AIM OF THE TASK
Line by line, retype the material exactly and leave each picture out.
§ §
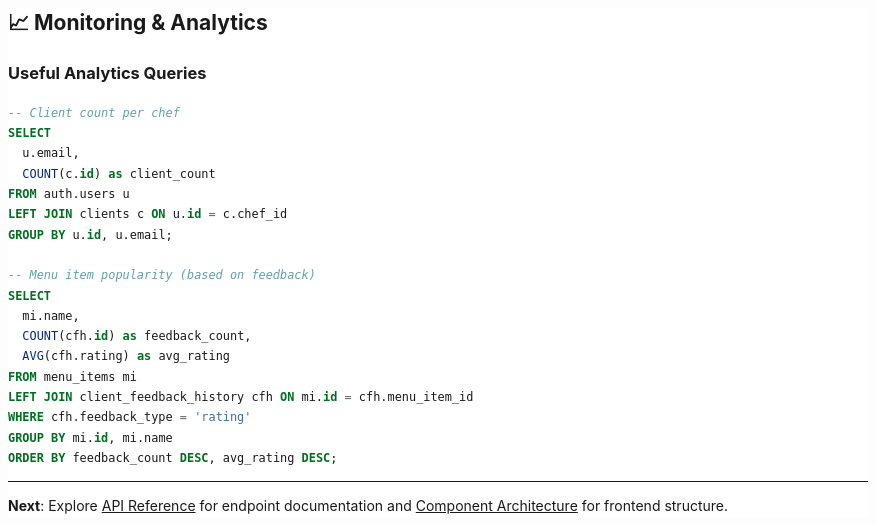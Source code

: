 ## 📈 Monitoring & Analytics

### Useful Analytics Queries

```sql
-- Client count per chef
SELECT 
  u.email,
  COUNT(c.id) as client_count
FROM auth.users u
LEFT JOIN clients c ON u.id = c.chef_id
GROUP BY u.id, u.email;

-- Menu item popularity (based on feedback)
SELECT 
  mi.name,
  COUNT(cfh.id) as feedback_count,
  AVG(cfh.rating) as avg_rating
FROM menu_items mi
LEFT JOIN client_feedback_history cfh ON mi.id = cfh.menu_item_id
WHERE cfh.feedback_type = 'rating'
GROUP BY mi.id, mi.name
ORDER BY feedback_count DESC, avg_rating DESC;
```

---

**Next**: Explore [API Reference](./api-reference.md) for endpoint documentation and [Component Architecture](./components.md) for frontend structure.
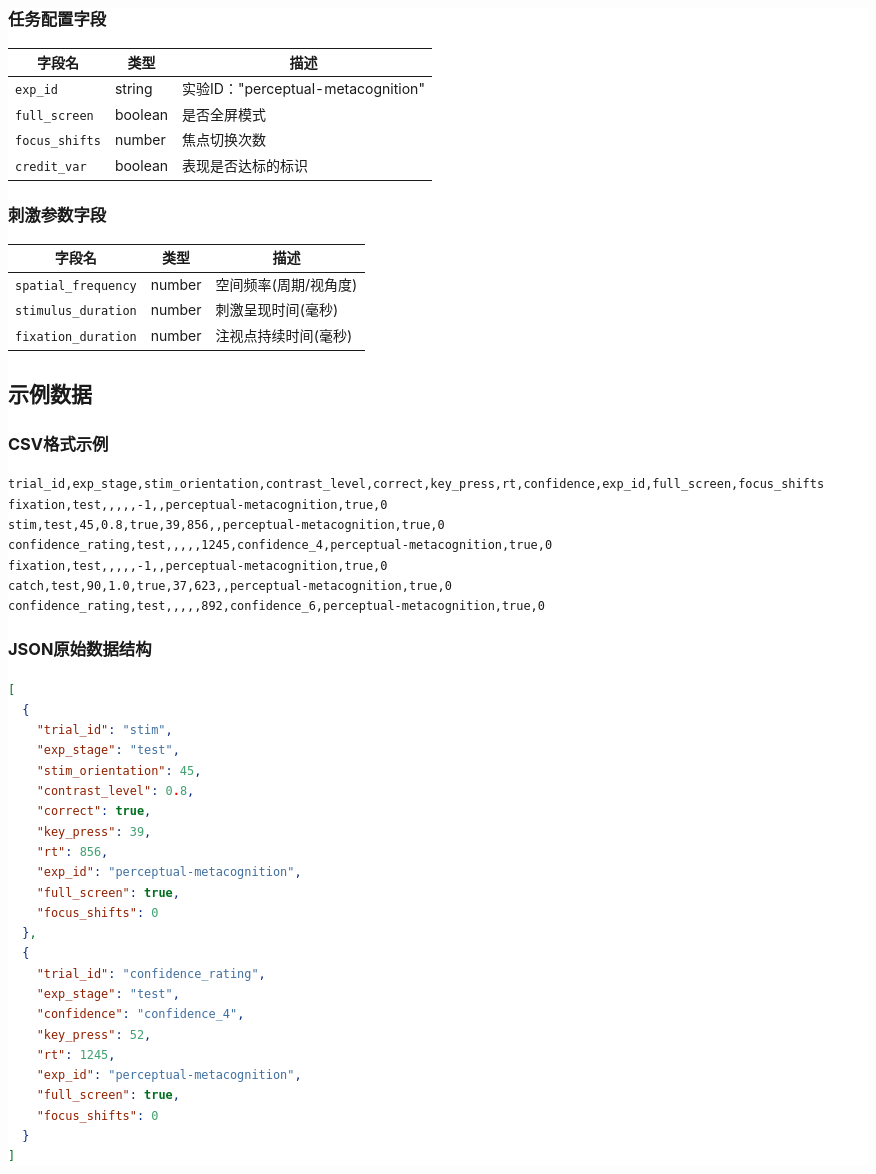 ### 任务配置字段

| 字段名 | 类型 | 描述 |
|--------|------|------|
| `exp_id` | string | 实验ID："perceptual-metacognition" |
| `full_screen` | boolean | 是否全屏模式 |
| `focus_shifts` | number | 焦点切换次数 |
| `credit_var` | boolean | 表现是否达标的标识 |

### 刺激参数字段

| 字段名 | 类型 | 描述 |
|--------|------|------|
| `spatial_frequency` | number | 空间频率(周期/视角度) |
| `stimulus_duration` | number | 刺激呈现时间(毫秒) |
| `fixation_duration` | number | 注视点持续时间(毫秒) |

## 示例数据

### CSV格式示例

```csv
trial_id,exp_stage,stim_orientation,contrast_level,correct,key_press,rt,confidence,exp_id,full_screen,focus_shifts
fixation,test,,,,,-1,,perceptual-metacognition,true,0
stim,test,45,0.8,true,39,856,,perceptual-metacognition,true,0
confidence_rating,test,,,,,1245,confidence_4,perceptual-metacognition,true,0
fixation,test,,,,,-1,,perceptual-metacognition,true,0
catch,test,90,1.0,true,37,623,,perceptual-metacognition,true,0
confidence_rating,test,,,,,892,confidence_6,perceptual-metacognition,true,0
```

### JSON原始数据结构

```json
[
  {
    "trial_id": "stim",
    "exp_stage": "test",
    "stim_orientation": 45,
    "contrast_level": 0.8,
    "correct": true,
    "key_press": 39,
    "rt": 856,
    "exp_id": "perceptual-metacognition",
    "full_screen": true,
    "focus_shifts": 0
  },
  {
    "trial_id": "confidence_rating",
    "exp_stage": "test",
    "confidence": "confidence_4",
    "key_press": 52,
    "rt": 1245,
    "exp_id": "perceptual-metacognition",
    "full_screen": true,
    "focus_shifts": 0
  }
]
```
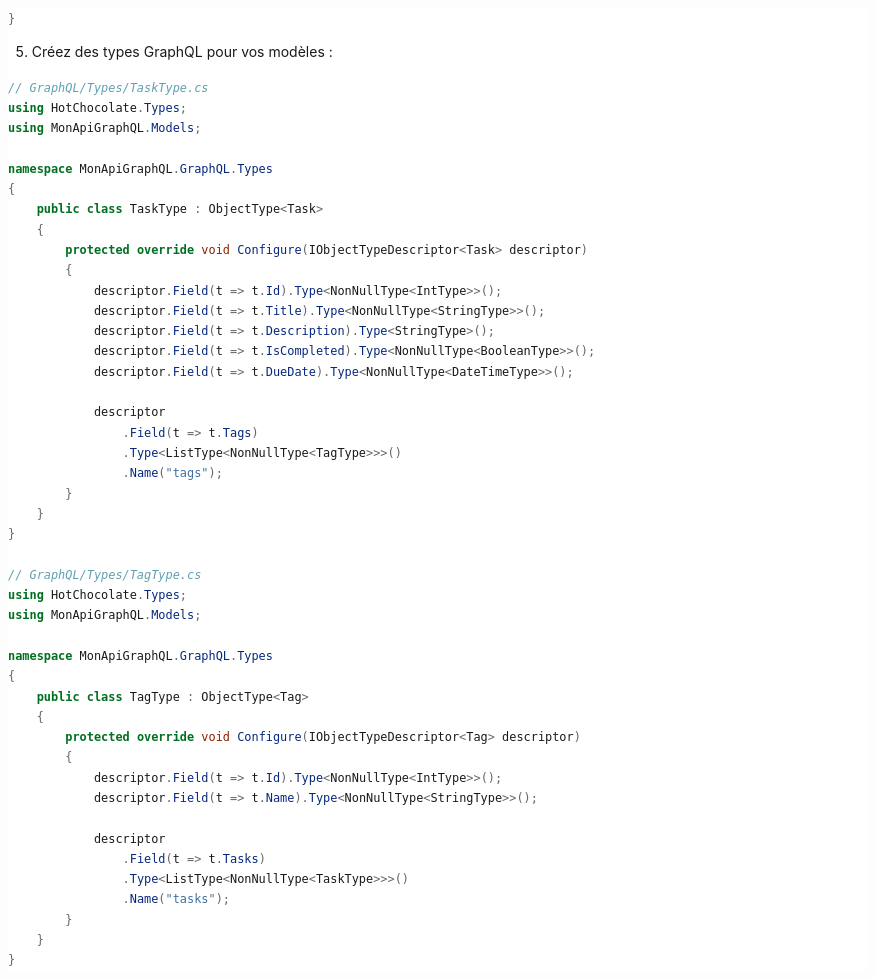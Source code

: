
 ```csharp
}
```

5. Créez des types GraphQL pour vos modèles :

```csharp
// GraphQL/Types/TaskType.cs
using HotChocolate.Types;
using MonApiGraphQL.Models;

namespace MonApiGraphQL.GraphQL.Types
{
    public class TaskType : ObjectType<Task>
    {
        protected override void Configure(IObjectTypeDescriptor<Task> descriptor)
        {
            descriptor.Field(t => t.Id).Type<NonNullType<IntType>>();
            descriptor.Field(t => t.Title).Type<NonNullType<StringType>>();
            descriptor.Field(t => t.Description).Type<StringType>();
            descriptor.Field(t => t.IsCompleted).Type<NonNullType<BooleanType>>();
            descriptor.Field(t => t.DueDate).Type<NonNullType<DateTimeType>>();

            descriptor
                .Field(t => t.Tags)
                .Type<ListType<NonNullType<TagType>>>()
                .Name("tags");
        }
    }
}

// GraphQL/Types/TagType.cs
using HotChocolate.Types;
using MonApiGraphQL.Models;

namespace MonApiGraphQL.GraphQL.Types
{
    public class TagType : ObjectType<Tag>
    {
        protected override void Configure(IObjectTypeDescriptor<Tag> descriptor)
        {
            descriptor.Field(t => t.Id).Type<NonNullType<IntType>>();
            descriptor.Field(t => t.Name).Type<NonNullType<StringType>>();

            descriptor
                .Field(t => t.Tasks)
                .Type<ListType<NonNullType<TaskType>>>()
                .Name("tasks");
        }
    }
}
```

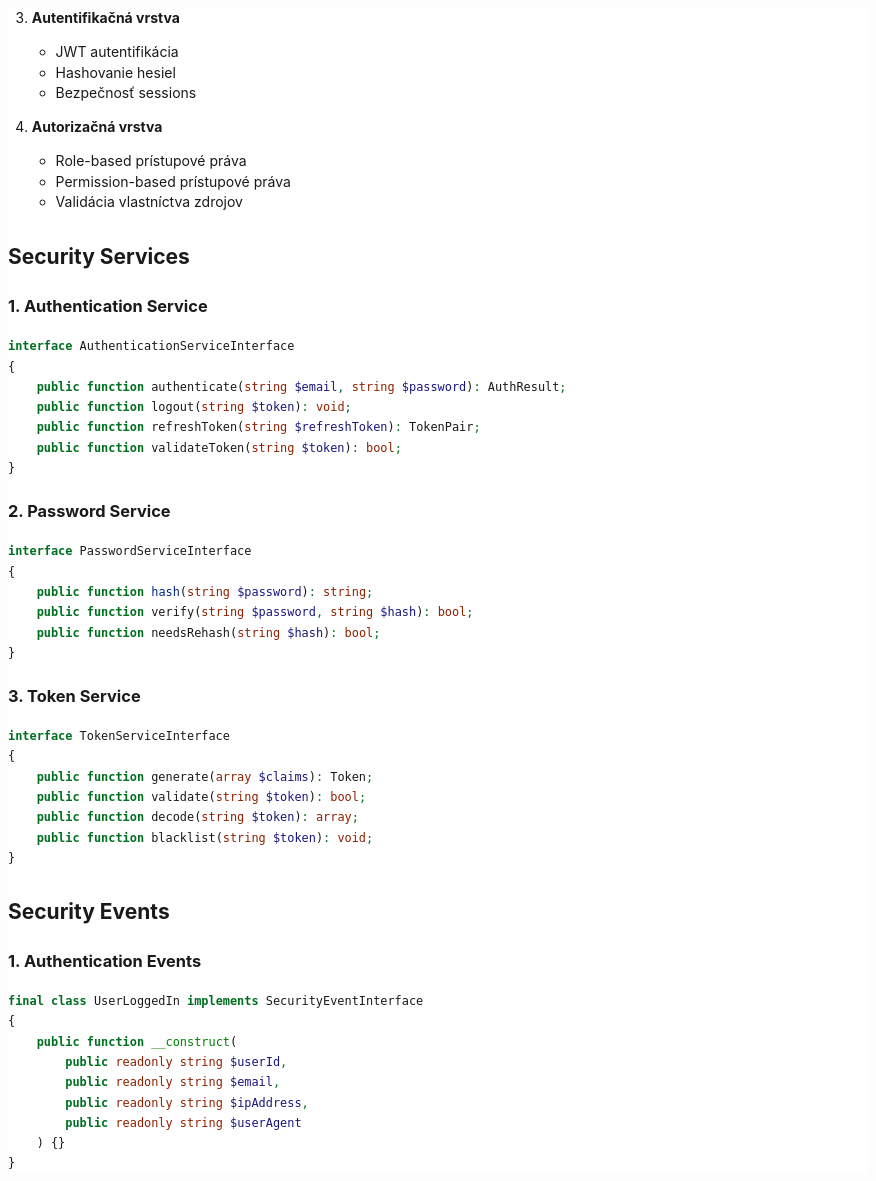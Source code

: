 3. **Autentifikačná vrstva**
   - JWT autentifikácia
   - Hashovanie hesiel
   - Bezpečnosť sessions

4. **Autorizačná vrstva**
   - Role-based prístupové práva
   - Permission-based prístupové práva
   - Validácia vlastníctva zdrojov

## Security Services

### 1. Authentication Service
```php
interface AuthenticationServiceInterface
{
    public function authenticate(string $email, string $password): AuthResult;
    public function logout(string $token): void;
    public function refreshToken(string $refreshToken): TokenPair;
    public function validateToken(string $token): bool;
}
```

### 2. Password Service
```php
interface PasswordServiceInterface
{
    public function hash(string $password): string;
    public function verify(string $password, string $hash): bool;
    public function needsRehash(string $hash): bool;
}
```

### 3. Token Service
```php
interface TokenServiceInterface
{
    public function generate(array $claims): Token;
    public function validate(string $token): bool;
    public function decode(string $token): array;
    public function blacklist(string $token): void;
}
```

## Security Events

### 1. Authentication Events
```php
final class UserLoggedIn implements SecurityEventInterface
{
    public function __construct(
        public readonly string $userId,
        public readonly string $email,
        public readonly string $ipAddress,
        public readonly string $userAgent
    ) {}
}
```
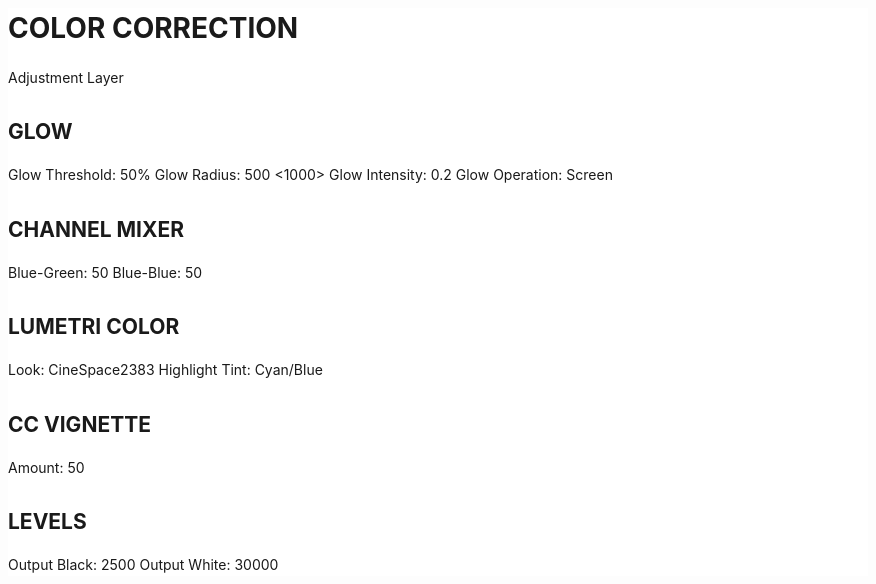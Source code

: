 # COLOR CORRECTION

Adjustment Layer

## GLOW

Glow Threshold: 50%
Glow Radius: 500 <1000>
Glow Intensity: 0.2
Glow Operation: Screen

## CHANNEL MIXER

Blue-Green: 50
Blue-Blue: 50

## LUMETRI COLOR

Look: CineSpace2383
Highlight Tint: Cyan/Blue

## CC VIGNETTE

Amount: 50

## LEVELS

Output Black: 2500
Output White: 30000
§ §
ANSWER TO THE EXERCISE
Source code

: ## 📈 Monitoring & Analytics

### Useful Analytics Queries

```sql
-- Client count per chef
SELECT 
  u.email,
  COUNT(c.id) as client_count
FROM auth.users u
LEFT JOIN clients c ON u.id = c.chef_id
GROUP BY u.id, u.email;

-- Menu item popularity (based on feedback)
SELECT 
  mi.name,
  COUNT(cfh.id) as feedback_count,
  AVG(cfh.rating) as avg_rating
FROM menu_items mi
LEFT JOIN client_feedback_history cfh ON mi.id = cfh.menu_item_id
WHERE cfh.feedback_type = 'rating'
GROUP BY mi.id, mi.name
ORDER BY feedback_count DESC, avg_rating DESC;
```

---

**Next**: Explore [API Reference](./api-reference.md) for endpoint documentation and [Component Architecture](./components.md) for frontend structure.
 ### 任务配置字段

| 字段名 | 类型 | 描述 |
|--------|------|------|
| `exp_id` | string | 实验ID："perceptual-metacognition" |
| `full_screen` | boolean | 是否全屏模式 |
| `focus_shifts` | number | 焦点切换次数 |
| `credit_var` | boolean | 表现是否达标的标识 |

### 刺激参数字段

| 字段名 | 类型 | 描述 |
|--------|------|------|
| `spatial_frequency` | number | 空间频率(周期/视角度) |
| `stimulus_duration` | number | 刺激呈现时间(毫秒) |
| `fixation_duration` | number | 注视点持续时间(毫秒) |

## 示例数据

### CSV格式示例

```csv
trial_id,exp_stage,stim_orientation,contrast_level,correct,key_press,rt,confidence,exp_id,full_screen,focus_shifts
fixation,test,,,,,-1,,perceptual-metacognition,true,0
stim,test,45,0.8,true,39,856,,perceptual-metacognition,true,0
confidence_rating,test,,,,,1245,confidence_4,perceptual-metacognition,true,0
fixation,test,,,,,-1,,perceptual-metacognition,true,0
catch,test,90,1.0,true,37,623,,perceptual-metacognition,true,0
confidence_rating,test,,,,,892,confidence_6,perceptual-metacognition,true,0
```

### JSON原始数据结构

```json
[
  {
    "trial_id": "stim",
    "exp_stage": "test",
    "stim_orientation": 45,
    "contrast_level": 0.8,
    "correct": true,
    "key_press": 39,
    "rt": 856,
    "exp_id": "perceptual-metacognition",
    "full_screen": true,
    "focus_shifts": 0
  },
  {
    "trial_id": "confidence_rating",
    "exp_stage": "test",
    "confidence": "confidence_4",
    "key_press": 52,
    "rt": 1245,
    "exp_id": "perceptual-metacognition",
    "full_screen": true,
    "focus_shifts": 0
  }
]
```
Source code

:
 ```csharp
}
```

5. Créez des types GraphQL pour vos modèles :

```csharp
// GraphQL/Types/TaskType.cs
using HotChocolate.Types;
using MonApiGraphQL.Models;

namespace MonApiGraphQL.GraphQL.Types
{
    public class TaskType : ObjectType<Task>
    {
        protected override void Configure(IObjectTypeDescriptor<Task> descriptor)
        {
            descriptor.Field(t => t.Id).Type<NonNullType<IntType>>();
            descriptor.Field(t => t.Title).Type<NonNullType<StringType>>();
            descriptor.Field(t => t.Description).Type<StringType>();
            descriptor.Field(t => t.IsCompleted).Type<NonNullType<BooleanType>>();
            descriptor.Field(t => t.DueDate).Type<NonNullType<DateTimeType>>();

            descriptor
                .Field(t => t.Tags)
                .Type<ListType<NonNullType<TagType>>>()
                .Name("tags");
        }
    }
}

// GraphQL/Types/TagType.cs
using HotChocolate.Types;
using MonApiGraphQL.Models;

namespace MonApiGraphQL.GraphQL.Types
{
    public class TagType : ObjectType<Tag>
    {
        protected override void Configure(IObjectTypeDescriptor<Tag> descriptor)
        {
            descriptor.Field(t => t.Id).Type<NonNullType<IntType>>();
            descriptor.Field(t => t.Name).Type<NonNullType<StringType>>();

            descriptor
                .Field(t => t.Tasks)
                .Type<ListType<NonNullType<TaskType>>>()
                .Name("tasks");
        }
    }
}
```

Source code

: 3. **Autentifikačná vrstva**
   - JWT autentifikácia
   - Hashovanie hesiel
   - Bezpečnosť sessions

4. **Autorizačná vrstva**
   - Role-based prístupové práva
   - Permission-based prístupové práva
   - Validácia vlastníctva zdrojov

## Security Services

### 1. Authentication Service
```php
interface AuthenticationServiceInterface
{
    public function authenticate(string $email, string $password): AuthResult;
    public function logout(string $token): void;
    public function refreshToken(string $refreshToken): TokenPair;
    public function validateToken(string $token): bool;
}
```

### 2. Password Service
```php
interface PasswordServiceInterface
{
    public function hash(string $password): string;
    public function verify(string $password, string $hash): bool;
    public function needsRehash(string $hash): bool;
}
```

### 3. Token Service
```php
interface TokenServiceInterface
{
    public function generate(array $claims): Token;
    public function validate(string $token): bool;
    public function decode(string $token): array;
    public function blacklist(string $token): void;
}
```

## Security Events

### 1. Authentication Events
```php
final class UserLoggedIn implements SecurityEventInterface
{
    public function __construct(
        public readonly string $userId,
        public readonly string $email,
        public readonly string $ipAddress,
        public readonly string $userAgent
    ) {}
}
```
Source code

: # COLOR CORRECTION

Adjustment Layer

## GLOW

Glow Threshold: 50%
Glow Radius: 500 <1000>
Glow Intensity: 0.2
Glow Operation: Screen

## CHANNEL MIXER

Blue-Green: 50
Blue-Blue: 50

## LUMETRI COLOR

Look: CineSpace2383
Highlight Tint: Cyan/Blue

## CC VIGNETTE

Amount: 50

## LEVELS

Output Black: 2500
Output White: 30000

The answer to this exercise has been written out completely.